Researchers have found that people who sleep at least eight hours are more likely to maintain a normal weight than those who sleep less. Now, a new study finds that even for infants and preschoolers, a long night's sleep may be just as important as diet and physical activity. NPR's Patty Neighmond has this report on the study, which appears in the Archives of Pediatrics and Adolescent Medicine.

PATTY NEIGHMOND: Over the last three decades, obesity rates have doubled among children age two to five, and tripled among six- to 11-year-olds. So, Janice Bell wanted to know whether sleep had anything to do with it.

Bell's a researcher at the University of Washington in Seattle. She looked at federal data collected on nearly 2,000 children and compared to those who slept 10 hours or more a night, to those who slept less. She also looked at how much the children weighed over a five-year period. The most striking findings, says Bell, had to do with infants and toddlers. The study appears in the Archives of Pediatrics and Adolescent Medicine.

Ms. JANICE BELL (Researcher, University of Washington in Seattle): They were nearly twice as likely to move from normal weight to overweight; or from overweight to obese, in that five-year period.

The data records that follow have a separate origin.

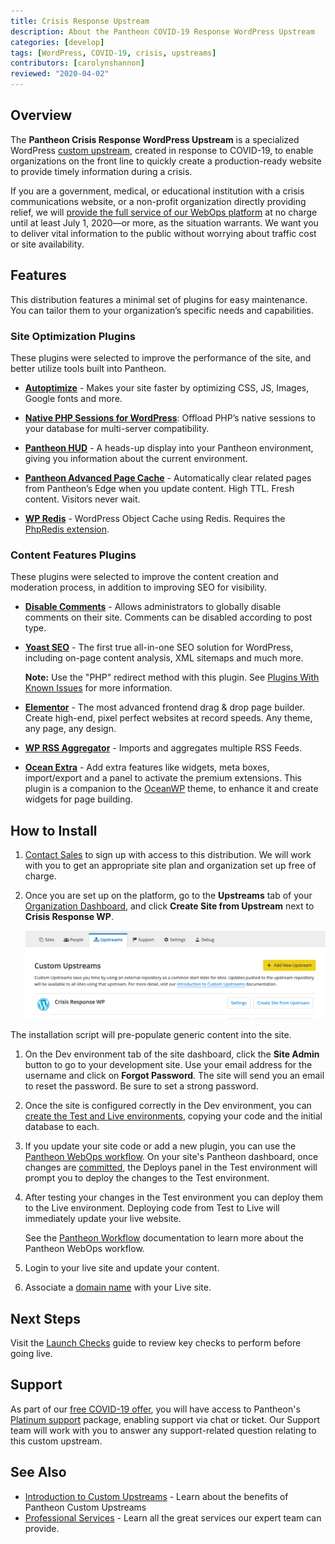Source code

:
 ```yaml
---
title: Crisis Response Upstream
description: About the Pantheon COVID-19 Response WordPress Upstream
categories: [develop]
tags: [WordPress, COVID-19, crisis, upstreams]
contributors: [carolynshannon]
reviewed: "2020-04-02"
---
```


## Overview

The **Pantheon Crisis Response WordPress Upstream** is a specialized WordPress [custom upstream](/custom-upstream), created in response to COVID-19, to enable organizations on the front line to quickly create a production-ready website to provide timely information during a crisis.

If you are a government, medical, or educational institution with a crisis communications website, or a non-profit organization directly providing relief, we will [provide the full service of our WebOps platform](https://pantheon.io/resources-navigate-covid-19) at no charge until at least July 1, 2020—or more, as the situation warrants. We want you to deliver vital information to the public without worrying about traffic cost or site availability.

## Features

This distribution features a minimal set of plugins for easy maintenance. You can tailor them to your organization’s specific needs and capabilities.

### Site Optimization Plugins

These plugins were selected to improve the performance of the site, and better utilize tools built into Pantheon.

- **[Autoptimize](https://wordpress.org/plugins/autoptimize/)** - Makes your site faster by optimizing CSS, JS, Images, Google fonts and more.

- **[Native PHP Sessions for WordPress](https://wordpress.org/plugins/wp-native-php-sessions/)**: Offload PHP’s native sessions to your database for multi-server compatibility.

- **[Pantheon HUD](https://wordpress.org/plugins/pantheon-hud/)** - A heads-up display into your Pantheon environment, giving you information about the current environment.

- **[Pantheon Advanced Page Cache](https://wordpress.org/plugins/pantheon-advanced-page-cache/)** - Automatically clear related pages from Pantheon’s Edge when you update content. High TTL. Fresh content. Visitors never wait.

- **[WP Redis](https://wordpress.org/plugins/wp-redis/)** - WordPress Object Cache using Redis. Requires the [PhpRedis extension](https://github.com/phpredis/phpredis).

### Content Features Plugins

These plugins were selected to improve the content creation and moderation process, in addition to improving SEO for visibility.

- **[Disable Comments](https://wordpress.org/plugins/disable-comments/)** - Allows administrators to globally disable comments on their site. Comments can be disabled according to post type.

- **[Yoast SEO](https://wordpress.org/plugins/wordpress-seo/)** - The first true all-in-one SEO solution for WordPress, including on-page content analysis, XML sitemaps and much more.

  **Note:** Use the "PHP" redirect method with this plugin. See [Plugins With Known Issues](/plugins-known-issues#yoast-seo) for more information.

- **[Elementor](https://wordpress.org/plugins/elementor/)** - The most advanced frontend drag & drop page builder. Create high-end, pixel perfect websites at record speeds. Any theme, any page, any design.

- **[WP RSS Aggregator](https://wordpress.org/plugins/wp-rss-aggregator/)** - Imports and aggregates multiple RSS Feeds.

- **[Ocean Extra](https://wordpress.org/plugins/ocean-extra/)** - Add extra features like widgets, meta boxes, import/export and a panel to activate the premium extensions. This plugin is a companion to the [OceanWP](https://oceanwp.org/) theme, to enhance it and create widgets for page building.

## How to Install

1. [Contact Sales](https://pantheon.io/contact-us) to sign up with access to this distribution. We will work with you to get an appropriate site plan and organization set up free of charge.

1. Once you are set up on the platform, go to the **Upstreams** tab of your [Organization Dashboard](/organization-dashboard), and click **Create Site from Upstream** next to **Crisis Response WP**.

    ![Create site from Crisis Response WP custom upstream](../images/dashboard/upstream-crisis-response.png)

  The installation script will pre-populate generic content into the site.

1. On the Dev environment tab of the site dashboard, click the **Site Admin** button to go to your development site. Use your email address for the username and click on **Forgot Password**. The site will send you an email to reset the password. Be sure to set a strong password.

1. Once the site is configured correctly in the Dev environment, you can [create the Test and Live environments](/guides/quickstart/create-test-live), copying your code and the initial database to each.

1. If you update your site code or add a new plugin, you can use the [Pantheon WebOps workflow](/pantheon-workflow). On your site's Pantheon dashboard, once changes are [committed](/sftp#committing-sftp-changes), the Deploys panel in the Test environment will prompt you to deploy the changes to the Test environment.

1. After testing your changes in the Test environment you can deploy them to the Live environment. Deploying code from Test to Live will immediately update your live website.

    See the [Pantheon Workflow](/pantheon-workflow) documentation to learn more about the Pantheon WebOps workflow.

1. Login to your live site and update your content.

1. Associate a [domain name](/guides/launch/domains) with your Live site.

## Next Steps

Visit the [Launch Checks](/guides/launch/launch-check) guide to review key checks to perform before going live.

## Support

 As part of our [free COVID-19 offer](https://pantheon.io/blog/supporting-orgs-on-covid-19-front-line), you will have access to Pantheon's [Platinum support](/support#support-features-and-response-times) package, enabling support via chat or ticket. Our Support team will work with you to answer any support-related question relating to this custom upstream.

## See Also

- [Introduction to Custom Upstreams](/custom-upstream) - Learn about the benefits of Pantheon Custom Upstreams
- [Professional Services](/professional-services) - Learn all the great services our expert team can provide.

NEIGHMOND: Twice as likely to gain weight is a big difference, says Bell, and an important message to parents to help their children get on a routine schedules of a long and solid night's sleep. Especially, she says, because napping during the day did not reduce the risk that these kids would gain weight.

Ms. BELL: We found that their napping didn't have any effect on their later obesity, whereas the nighttime sleep was significant. So, that led us to conclude that napping didn't seem to be a substitute for a nighttime sleep in terms of obesity prevention.

NEIGHMOND: Bell's study didn't examine why it may be that children who sleep less gain weight - but she has some theories.

Ms. BELL: It may be that children who don't sleep enough at night are too tired to engage in the kind of physical activity that may prevent obesity. It could also be that there's a relationships between appetite hormones and later obesity. We know that that relationship between appetite hormones and sleep exists in adults.

NEIGHMOND: And in adults, one sleep expert who's studied the relationship between sleep deprivation and appetite is Dr. Emmanuel Mignot, who directs the Center for Sleep Sciences and Medicine at Stanford University.

Dr. EMMANUEL MIGNOT (Director, Center for Sleep Sciences and Medicine, Stanford University): If you start to sleep less, there are certain hormones, such as leptin or ghrelin that change in your blood in a way that stimulates your appetite.

NEIGHMOND: And makes you crave unhealthy foods.

Mr. MIGNOT: In fact, in one study, they compare snack food versus other type of foods, and they found that when you are sleep deprived, you seem to prefer snack food, as opposed to healthy food.

NEIGHMOND: And one reason naps may not work, says Mignot, is because daytime sleep in qualitatively different.

Mr. MIGNOT: Sleep is better during the night. In fact, body temperature already drops so that, in fact, the sleep that we have at night, even in adults, is always more restorative, deeper, than if you try to sleep during the day.

NEIGHMOND: On average, Mignot says, children up to age five need at least 10 hours of sleep a night. Infants and young toddlers, of course, need even more.